This impulse to protect the uniqueness of Christ, and by extension, his apostles, nourished the doctrine of cessationism, which held that miracles and certain spiritual gifts appeared only to point to the deity of Christ and the significance of his work. These miracles, perforce, ceased when the core of Christian doctrine was established.[8]

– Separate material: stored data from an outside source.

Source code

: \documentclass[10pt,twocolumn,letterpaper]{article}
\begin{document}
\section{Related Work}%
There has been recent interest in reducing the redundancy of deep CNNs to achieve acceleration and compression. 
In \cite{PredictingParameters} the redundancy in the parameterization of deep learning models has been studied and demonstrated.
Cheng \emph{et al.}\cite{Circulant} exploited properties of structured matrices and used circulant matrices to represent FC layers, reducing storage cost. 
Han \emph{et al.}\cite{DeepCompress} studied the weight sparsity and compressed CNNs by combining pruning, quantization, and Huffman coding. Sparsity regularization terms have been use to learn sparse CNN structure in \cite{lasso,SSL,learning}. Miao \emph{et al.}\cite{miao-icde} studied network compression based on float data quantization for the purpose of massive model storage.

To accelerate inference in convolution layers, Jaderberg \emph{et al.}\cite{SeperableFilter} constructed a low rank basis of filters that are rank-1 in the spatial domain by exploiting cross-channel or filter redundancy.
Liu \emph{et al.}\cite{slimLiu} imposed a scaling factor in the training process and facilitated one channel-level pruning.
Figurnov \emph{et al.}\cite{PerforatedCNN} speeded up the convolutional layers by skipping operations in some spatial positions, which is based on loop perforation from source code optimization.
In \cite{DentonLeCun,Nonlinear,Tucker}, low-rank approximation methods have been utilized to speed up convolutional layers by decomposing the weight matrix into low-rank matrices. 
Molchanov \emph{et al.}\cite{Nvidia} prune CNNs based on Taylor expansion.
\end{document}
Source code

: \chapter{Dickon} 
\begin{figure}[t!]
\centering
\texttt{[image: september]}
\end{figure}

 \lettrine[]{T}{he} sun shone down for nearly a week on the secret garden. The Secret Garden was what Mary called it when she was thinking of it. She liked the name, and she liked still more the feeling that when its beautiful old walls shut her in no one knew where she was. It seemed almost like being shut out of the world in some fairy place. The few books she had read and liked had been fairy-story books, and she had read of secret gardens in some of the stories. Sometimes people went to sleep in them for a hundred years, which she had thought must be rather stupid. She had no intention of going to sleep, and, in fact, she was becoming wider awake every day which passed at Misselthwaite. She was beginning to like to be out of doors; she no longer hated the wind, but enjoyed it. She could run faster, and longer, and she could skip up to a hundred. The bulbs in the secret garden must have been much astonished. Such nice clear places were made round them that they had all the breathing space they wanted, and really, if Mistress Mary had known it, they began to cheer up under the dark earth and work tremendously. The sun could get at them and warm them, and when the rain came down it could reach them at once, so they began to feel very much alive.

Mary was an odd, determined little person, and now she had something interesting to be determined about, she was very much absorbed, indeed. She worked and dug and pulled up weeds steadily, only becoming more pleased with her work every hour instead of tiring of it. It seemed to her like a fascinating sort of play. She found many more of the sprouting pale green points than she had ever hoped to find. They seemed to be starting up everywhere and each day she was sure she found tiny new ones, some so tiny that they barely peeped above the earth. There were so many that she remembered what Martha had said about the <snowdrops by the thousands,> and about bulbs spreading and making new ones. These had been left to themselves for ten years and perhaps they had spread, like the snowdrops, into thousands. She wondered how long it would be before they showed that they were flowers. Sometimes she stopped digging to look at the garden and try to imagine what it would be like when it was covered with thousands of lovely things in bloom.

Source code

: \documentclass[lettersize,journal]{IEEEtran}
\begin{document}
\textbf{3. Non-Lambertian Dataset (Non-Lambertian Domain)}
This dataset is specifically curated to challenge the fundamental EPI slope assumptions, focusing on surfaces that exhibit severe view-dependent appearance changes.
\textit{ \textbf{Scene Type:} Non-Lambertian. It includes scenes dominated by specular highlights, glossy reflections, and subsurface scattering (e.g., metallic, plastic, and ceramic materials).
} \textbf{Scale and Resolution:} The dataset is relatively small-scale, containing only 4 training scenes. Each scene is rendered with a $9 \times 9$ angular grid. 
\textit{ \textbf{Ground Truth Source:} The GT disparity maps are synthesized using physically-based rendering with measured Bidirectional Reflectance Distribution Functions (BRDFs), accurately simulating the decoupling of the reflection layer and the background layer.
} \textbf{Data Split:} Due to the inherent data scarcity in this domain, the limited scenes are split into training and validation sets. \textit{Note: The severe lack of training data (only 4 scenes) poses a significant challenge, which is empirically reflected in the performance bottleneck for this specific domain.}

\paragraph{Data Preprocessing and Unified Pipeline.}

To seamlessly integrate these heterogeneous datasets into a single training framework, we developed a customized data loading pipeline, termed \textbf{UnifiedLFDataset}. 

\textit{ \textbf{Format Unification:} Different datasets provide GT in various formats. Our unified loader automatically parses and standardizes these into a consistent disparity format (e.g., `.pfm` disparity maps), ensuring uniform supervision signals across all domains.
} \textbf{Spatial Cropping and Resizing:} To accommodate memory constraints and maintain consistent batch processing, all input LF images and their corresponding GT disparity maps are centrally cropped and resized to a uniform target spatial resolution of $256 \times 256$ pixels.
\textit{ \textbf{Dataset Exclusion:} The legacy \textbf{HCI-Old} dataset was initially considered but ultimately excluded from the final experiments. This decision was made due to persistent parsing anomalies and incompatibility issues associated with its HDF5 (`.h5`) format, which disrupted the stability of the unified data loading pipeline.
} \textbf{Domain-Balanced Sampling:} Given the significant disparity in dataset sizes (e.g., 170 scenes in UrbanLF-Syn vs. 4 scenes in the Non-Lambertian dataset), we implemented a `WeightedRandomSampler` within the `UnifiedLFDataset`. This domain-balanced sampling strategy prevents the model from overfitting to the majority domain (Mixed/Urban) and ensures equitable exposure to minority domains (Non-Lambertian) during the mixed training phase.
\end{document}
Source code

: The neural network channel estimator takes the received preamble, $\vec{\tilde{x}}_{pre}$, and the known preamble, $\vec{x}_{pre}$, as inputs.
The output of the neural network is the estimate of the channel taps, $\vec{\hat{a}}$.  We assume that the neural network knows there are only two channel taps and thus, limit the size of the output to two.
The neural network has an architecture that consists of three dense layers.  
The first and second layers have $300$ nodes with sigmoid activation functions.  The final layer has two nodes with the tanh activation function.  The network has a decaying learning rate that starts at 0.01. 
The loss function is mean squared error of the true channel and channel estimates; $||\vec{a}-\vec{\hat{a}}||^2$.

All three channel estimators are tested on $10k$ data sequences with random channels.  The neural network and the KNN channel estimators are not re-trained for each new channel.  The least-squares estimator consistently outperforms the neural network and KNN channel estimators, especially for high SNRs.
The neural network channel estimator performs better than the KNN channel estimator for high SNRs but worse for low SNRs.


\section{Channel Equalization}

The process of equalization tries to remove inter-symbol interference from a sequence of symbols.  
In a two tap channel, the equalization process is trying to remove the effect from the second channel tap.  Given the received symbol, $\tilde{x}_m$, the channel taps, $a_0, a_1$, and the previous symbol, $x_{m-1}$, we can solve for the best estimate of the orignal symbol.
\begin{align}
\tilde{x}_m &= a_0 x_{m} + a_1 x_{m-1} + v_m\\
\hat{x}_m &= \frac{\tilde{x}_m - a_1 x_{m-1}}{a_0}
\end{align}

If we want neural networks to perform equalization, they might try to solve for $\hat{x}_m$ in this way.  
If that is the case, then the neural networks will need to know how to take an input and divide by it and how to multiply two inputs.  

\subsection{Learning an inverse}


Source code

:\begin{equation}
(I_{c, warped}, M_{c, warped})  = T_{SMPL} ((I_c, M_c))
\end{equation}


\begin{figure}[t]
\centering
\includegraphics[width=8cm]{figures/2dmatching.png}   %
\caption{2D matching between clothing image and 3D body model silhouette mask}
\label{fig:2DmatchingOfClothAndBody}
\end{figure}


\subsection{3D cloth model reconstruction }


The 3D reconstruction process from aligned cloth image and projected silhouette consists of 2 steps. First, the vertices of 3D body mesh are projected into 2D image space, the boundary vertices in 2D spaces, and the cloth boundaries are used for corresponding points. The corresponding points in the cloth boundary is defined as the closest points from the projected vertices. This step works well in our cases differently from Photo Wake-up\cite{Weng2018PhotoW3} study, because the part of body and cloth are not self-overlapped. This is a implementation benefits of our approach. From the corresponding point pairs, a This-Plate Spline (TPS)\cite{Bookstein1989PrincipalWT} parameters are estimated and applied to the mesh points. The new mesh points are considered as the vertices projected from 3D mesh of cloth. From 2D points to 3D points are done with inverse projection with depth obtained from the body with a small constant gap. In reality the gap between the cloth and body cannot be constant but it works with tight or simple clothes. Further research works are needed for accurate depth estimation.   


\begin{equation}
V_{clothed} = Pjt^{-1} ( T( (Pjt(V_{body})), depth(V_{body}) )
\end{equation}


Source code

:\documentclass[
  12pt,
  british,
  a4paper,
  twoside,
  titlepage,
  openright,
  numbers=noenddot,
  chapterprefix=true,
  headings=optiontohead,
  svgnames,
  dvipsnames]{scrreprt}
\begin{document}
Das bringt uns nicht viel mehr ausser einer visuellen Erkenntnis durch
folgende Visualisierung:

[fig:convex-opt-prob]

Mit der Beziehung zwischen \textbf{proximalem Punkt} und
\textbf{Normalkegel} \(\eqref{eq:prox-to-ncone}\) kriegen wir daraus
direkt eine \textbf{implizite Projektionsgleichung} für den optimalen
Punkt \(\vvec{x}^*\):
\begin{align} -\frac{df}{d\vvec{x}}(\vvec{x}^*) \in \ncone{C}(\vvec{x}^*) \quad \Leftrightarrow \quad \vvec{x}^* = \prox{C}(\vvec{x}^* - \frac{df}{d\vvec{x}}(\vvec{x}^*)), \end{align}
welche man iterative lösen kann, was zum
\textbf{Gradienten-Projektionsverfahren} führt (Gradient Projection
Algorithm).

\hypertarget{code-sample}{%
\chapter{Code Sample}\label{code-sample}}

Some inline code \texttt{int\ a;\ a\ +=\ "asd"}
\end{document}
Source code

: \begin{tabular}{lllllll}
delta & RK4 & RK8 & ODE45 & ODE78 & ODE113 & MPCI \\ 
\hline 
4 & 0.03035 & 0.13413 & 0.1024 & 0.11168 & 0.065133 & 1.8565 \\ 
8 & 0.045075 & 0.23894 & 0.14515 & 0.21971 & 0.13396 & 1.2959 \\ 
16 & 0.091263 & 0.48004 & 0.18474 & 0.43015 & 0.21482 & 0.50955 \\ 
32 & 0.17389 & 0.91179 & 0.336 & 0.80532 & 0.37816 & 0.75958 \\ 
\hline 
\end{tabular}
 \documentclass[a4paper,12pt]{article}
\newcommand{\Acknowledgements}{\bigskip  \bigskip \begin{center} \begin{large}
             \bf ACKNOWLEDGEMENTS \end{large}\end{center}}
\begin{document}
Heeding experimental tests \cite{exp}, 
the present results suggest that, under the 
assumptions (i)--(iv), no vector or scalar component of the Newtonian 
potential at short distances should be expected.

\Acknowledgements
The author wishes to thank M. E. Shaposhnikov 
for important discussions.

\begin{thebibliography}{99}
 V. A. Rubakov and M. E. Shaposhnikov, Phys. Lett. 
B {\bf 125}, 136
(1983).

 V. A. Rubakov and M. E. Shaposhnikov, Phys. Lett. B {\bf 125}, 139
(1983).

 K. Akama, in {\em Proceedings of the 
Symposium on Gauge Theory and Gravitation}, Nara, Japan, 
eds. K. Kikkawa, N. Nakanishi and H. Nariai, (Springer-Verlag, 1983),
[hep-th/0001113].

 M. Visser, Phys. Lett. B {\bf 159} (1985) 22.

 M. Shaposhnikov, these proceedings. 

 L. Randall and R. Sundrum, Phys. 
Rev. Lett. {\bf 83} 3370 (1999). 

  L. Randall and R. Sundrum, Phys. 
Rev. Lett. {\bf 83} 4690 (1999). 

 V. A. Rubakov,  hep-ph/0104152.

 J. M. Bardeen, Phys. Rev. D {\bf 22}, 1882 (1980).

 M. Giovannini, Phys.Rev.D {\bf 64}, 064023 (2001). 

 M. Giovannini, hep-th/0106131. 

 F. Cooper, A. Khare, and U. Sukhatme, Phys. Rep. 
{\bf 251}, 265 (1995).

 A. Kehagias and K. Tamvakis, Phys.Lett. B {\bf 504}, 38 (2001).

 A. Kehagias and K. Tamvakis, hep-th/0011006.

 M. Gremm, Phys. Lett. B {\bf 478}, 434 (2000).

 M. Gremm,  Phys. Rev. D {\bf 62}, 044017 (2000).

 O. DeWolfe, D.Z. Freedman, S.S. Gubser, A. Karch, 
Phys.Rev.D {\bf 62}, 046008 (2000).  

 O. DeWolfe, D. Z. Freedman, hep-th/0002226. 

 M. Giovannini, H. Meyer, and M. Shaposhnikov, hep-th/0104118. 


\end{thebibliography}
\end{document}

    In this mode, Luther sets the agenda for subsequent Protestantism with respect to our "imitation" of Christ. He suggests that while Christ's role involves serving as an example, his chief mission, "the cardinal doctrine and the most precious one of the Gospel" [italics mine], is to redeem us from sin through his work on the cross. "When we possess Christ through faith as a free gift we should go on and do as he has done for us, and imitate him in our entire life and suffering."[9]   From other passages, we know that Luther limited the imitation of Christ to traditional acts of piety, suffering and ministry, but drew the line at miraculous spiritual gifts.[10]   Subsequently, scholastic Protestantism and the deistic Enlightenment overwhelmingly expressed Christian praxis as a matter of ethics. Hence, with the restriction of the miraculous to the first century on the one hand, and the emphasis on Christianity-as-morality that developed later, the profile of traditional Christian discipleship was set.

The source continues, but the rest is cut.